I just noticed an icon on my laptop called Parental Control. Hmm. That elusive aspiration. 

I remember those days when toddlers begin to test their independence, when behaviour became a battle of wills which I did not always win. One child, who shall remain nameless, once started kicking me in the shins when he’d had enough of a grown-ups meeting. Soothing words, scolding words, bribery, threats – nothing worked and we had to leave before he broke my legs.

I remember those days when teens really began pushing the boundaries. Parental Control? We may have tried to exert it, but our power was met with an equal and opposite force. 

My sympathies are with today’s parents, who have to establish some sort of Parental Control over internet use and telly viewing, because there is such a lot of rubbish out there that you don’t want influencing your young person’s mind. 
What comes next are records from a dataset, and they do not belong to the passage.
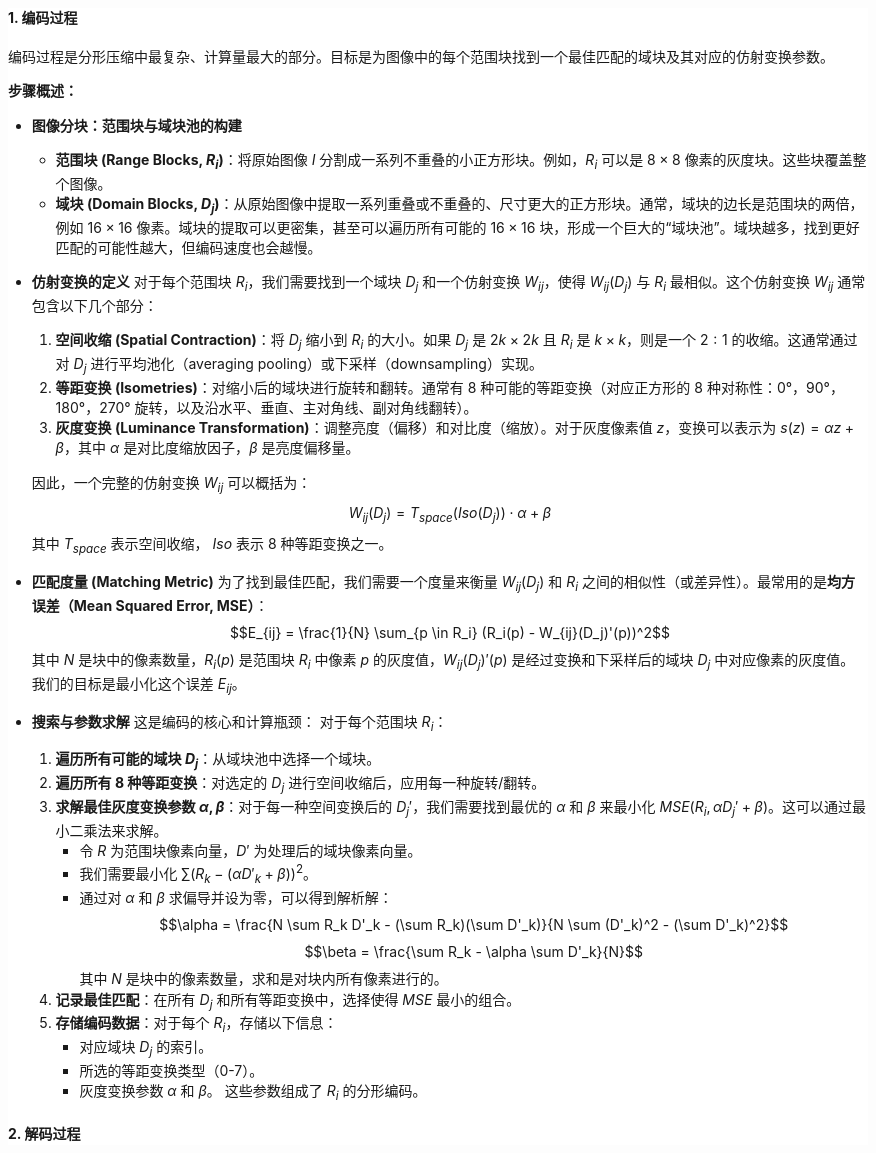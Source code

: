 #### 1. 编码过程

编码过程是分形压缩中最复杂、计算量最大的部分。目标是为图像中的每个范围块找到一个最佳匹配的域块及其对应的仿射变换参数。

**步骤概述：**

*   **图像分块：范围块与域块池的构建**
    *   **范围块 (Range Blocks, $R_i$)**：将原始图像 $I$ 分割成一系列不重叠的小正方形块。例如，$R_i$ 可以是 $8 \times 8$ 像素的灰度块。这些块覆盖整个图像。
    *   **域块 (Domain Blocks, $D_j$)**：从原始图像中提取一系列重叠或不重叠的、尺寸更大的正方形块。通常，域块的边长是范围块的两倍，例如 $16 \times 16$ 像素。域块的提取可以更密集，甚至可以遍历所有可能的 $16 \times 16$ 块，形成一个巨大的“域块池”。域块越多，找到更好匹配的可能性越大，但编码速度也会越慢。

*   **仿射变换的定义**
    对于每个范围块 $R_i$，我们需要找到一个域块 $D_j$ 和一个仿射变换 $W_{ij}$，使得 $W_{ij}(D_j)$ 与 $R_i$ 最相似。这个仿射变换 $W_{ij}$ 通常包含以下几个部分：
    1.  **空间收缩 (Spatial Contraction)**：将 $D_j$ 缩小到 $R_i$ 的大小。如果 $D_j$ 是 $2k \times 2k$ 且 $R_i$ 是 $k \times k$，则是一个 $2:1$ 的收缩。这通常通过对 $D_j$ 进行平均池化（averaging pooling）或下采样（downsampling）实现。
    2.  **等距变换 (Isometries)**：对缩小后的域块进行旋转和翻转。通常有 8 种可能的等距变换（对应正方形的 8 种对称性：0°，90°，180°，270° 旋转，以及沿水平、垂直、主对角线、副对角线翻转）。
    3.  **灰度变换 (Luminance Transformation)**：调整亮度（偏移）和对比度（缩放）。对于灰度像素值 $z$，变换可以表示为 $s(z) = \alpha z + \beta$，其中 $\alpha$ 是对比度缩放因子，$\beta$ 是亮度偏移量。

    因此，一个完整的仿射变换 $W_{ij}$ 可以概括为：
    $$W_{ij}(D_j) = T_{space}(Iso(D_j)) \cdot \alpha + \beta$$
    其中 $T_{space}$ 表示空间收缩， $Iso$ 表示 8 种等距变换之一。

*   **匹配度量 (Matching Metric)**
    为了找到最佳匹配，我们需要一个度量来衡量 $W_{ij}(D_j)$ 和 $R_i$ 之间的相似性（或差异性）。最常用的是**均方误差（Mean Squared Error, MSE）**：
    $$E_{ij} = \frac{1}{N} \sum_{p \in R_i} (R_i(p) - W_{ij}(D_j)'(p))^2$$
    其中 $N$ 是块中的像素数量，$R_i(p)$ 是范围块 $R_i$ 中像素 $p$ 的灰度值，$W_{ij}(D_j)'(p)$ 是经过变换和下采样后的域块 $D_j$ 中对应像素的灰度值。我们的目标是最小化这个误差 $E_{ij}$。

*   **搜索与参数求解**
    这是编码的核心和计算瓶颈：
    对于每个范围块 $R_i$：
    1.  **遍历所有可能的域块 $D_j$**：从域块池中选择一个域块。
    2.  **遍历所有 8 种等距变换**：对选定的 $D_j$ 进行空间收缩后，应用每一种旋转/翻转。
    3.  **求解最佳灰度变换参数 $\alpha, \beta$**：对于每一种空间变换后的 $D_j'$，我们需要找到最优的 $\alpha$ 和 $\beta$ 来最小化 $MSE(R_i, \alpha D_j' + \beta)$。这可以通过最小二乘法来求解。
        *   令 $R$ 为范围块像素向量，$D'$ 为处理后的域块像素向量。
        *   我们需要最小化 $\sum (R_k - (\alpha D'_k + \beta))^2$。
        *   通过对 $\alpha$ 和 $\beta$ 求偏导并设为零，可以得到解析解：
            $$\alpha = \frac{N \sum R_k D'_k - (\sum R_k)(\sum D'_k)}{N \sum (D'_k)^2 - (\sum D'_k)^2}$$
            $$\beta = \frac{\sum R_k - \alpha \sum D'_k}{N}$$
            其中 $N$ 是块中的像素数量，求和是对块内所有像素进行的。
    4.  **记录最佳匹配**：在所有 $D_j$ 和所有等距变换中，选择使得 $MSE$ 最小的组合。
    5.  **存储编码数据**：对于每个 $R_i$，存储以下信息：
        *   对应域块 $D_j$ 的索引。
        *   所选的等距变换类型（0-7）。
        *   灰度变换参数 $\alpha$ 和 $\beta$。
        这些参数组成了 $R_i$ 的分形编码。

#### 2. 解码过程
But not all parents seek to control. I’ve been reading a book suggesting a new theory for raising kids – a theory which I’ve watched a young family implement so far to good effect. It embraces the idea of empowering children from an early age by teaching them that they have choices, but that every choice has a consequence of some kind, be it for good or for bad. 

So, if a child’s shrieks reach ear-splitting levels, the dad might call for a pause and then tell the child that his choice to scream has robbed his dad of peace by giving him a headache and hurting his ears. I haven’t seen what the next step would be if the kid went on shrieking. What I saw was the awakening of the kid’s compassion and understanding and his choosing to stop his screaming. 
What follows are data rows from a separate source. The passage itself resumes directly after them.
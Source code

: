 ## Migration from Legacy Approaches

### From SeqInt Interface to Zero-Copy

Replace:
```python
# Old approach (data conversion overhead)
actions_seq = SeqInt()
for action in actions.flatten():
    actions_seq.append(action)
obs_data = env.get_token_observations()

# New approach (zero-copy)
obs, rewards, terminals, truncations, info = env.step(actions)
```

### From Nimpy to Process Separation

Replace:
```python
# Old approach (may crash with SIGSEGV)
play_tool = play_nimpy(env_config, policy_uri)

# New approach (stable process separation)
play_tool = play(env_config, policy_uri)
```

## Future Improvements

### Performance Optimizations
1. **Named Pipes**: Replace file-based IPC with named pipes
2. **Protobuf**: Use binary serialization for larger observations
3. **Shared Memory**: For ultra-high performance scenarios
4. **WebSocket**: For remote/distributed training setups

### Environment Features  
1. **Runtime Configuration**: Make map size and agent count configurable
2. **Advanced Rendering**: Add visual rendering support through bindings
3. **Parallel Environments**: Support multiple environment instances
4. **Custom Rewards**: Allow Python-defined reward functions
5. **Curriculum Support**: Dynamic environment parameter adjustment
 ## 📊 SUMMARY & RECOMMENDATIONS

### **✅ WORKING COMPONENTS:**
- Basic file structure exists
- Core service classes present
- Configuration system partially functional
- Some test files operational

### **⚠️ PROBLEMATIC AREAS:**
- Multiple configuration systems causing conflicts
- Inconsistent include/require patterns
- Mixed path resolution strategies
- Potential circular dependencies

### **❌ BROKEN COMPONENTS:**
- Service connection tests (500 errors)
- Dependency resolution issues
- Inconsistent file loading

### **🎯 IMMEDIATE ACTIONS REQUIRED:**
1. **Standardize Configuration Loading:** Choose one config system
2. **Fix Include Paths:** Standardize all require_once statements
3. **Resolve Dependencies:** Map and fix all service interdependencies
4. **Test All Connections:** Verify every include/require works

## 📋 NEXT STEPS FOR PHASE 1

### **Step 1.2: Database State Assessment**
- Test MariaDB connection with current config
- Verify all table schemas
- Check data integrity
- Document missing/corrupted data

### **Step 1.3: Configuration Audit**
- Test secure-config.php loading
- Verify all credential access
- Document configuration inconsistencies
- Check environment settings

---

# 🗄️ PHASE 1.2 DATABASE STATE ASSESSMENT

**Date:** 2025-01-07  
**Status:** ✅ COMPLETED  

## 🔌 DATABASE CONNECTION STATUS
The parents are eager to reinforce their children’s understanding that they have power, and they have choices of how to use that power. So far it seems to be enabling these tiny kids to exercise compassion and understanding, and to make good choices when the issue is presented to them.
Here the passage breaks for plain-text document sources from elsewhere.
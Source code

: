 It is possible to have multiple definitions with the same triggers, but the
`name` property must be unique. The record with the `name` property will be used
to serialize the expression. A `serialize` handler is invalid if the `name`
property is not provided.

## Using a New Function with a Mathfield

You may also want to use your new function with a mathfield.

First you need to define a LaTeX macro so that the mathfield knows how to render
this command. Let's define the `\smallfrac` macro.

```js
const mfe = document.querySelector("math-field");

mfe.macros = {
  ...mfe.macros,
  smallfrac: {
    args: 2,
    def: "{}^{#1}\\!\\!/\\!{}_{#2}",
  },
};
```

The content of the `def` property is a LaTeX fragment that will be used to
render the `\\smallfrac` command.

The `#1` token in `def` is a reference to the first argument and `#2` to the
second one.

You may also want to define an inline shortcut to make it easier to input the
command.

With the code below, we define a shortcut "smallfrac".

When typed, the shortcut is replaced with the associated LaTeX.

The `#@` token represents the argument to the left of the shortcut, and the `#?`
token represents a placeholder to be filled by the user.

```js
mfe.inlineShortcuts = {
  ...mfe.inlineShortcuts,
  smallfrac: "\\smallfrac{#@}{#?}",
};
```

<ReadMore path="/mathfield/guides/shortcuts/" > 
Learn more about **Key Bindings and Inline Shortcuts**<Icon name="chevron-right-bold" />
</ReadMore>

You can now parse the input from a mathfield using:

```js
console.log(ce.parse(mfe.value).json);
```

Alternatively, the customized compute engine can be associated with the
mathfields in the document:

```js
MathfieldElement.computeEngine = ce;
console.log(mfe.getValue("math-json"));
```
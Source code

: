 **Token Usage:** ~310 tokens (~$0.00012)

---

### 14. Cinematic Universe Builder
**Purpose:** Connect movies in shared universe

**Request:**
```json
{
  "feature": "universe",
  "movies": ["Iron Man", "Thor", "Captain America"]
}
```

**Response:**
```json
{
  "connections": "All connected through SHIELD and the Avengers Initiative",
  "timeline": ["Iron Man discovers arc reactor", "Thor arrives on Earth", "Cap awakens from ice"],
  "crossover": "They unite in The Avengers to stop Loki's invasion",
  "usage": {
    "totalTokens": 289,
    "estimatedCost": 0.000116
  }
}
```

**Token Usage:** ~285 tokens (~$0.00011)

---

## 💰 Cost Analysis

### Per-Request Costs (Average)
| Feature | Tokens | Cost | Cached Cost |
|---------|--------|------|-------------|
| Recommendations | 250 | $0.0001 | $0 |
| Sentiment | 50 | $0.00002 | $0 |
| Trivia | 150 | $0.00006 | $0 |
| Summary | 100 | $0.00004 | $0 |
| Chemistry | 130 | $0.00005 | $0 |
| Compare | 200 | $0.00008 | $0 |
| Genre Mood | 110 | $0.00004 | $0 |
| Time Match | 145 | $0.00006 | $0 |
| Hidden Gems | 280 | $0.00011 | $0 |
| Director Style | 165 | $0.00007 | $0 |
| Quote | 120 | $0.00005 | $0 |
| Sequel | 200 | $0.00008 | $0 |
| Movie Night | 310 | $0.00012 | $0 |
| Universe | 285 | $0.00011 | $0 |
It’s a Biblical pattern, of course. God put his children, Adam and Eve, in a garden. Everything in it was beautiful and good, and there were very few rules. But there was one rule, and as long as they resisted breaking it, the garden remained a heavenly place in which to live. Good food, good company, stimulating conversation during long walks with the Almighty God. 

But on that fateful day when first Eve, then Adam, made a bad choice, the consequences were inevitable and they were cataclysmic, not just for those two people but for the whole world. God knew that would happen. He had a plan from the beginning, of how to restore things. But in order to succeed, someone needed to pay the price for that first bad choice, and all the ensuing wrong choices that we all make. Jesus stepped up and volunteered to take the rap for us.

Not so different from what most loving parents would do for their kids, then. Even though a kid has made a bad choice, a loving parent would rather pay the price himself than have the kid live with the consequences.

God the Father still gives us a choice. We can choose to believe in and love Jesus, and enjoy a higher quality of life starting from right now and extending on into forever, or we can choose to turn our back on him. 

It’s our choice. We have the power to choose right, or not. God doesn’t have a Parental Control app or icon. All he has is everlasting love.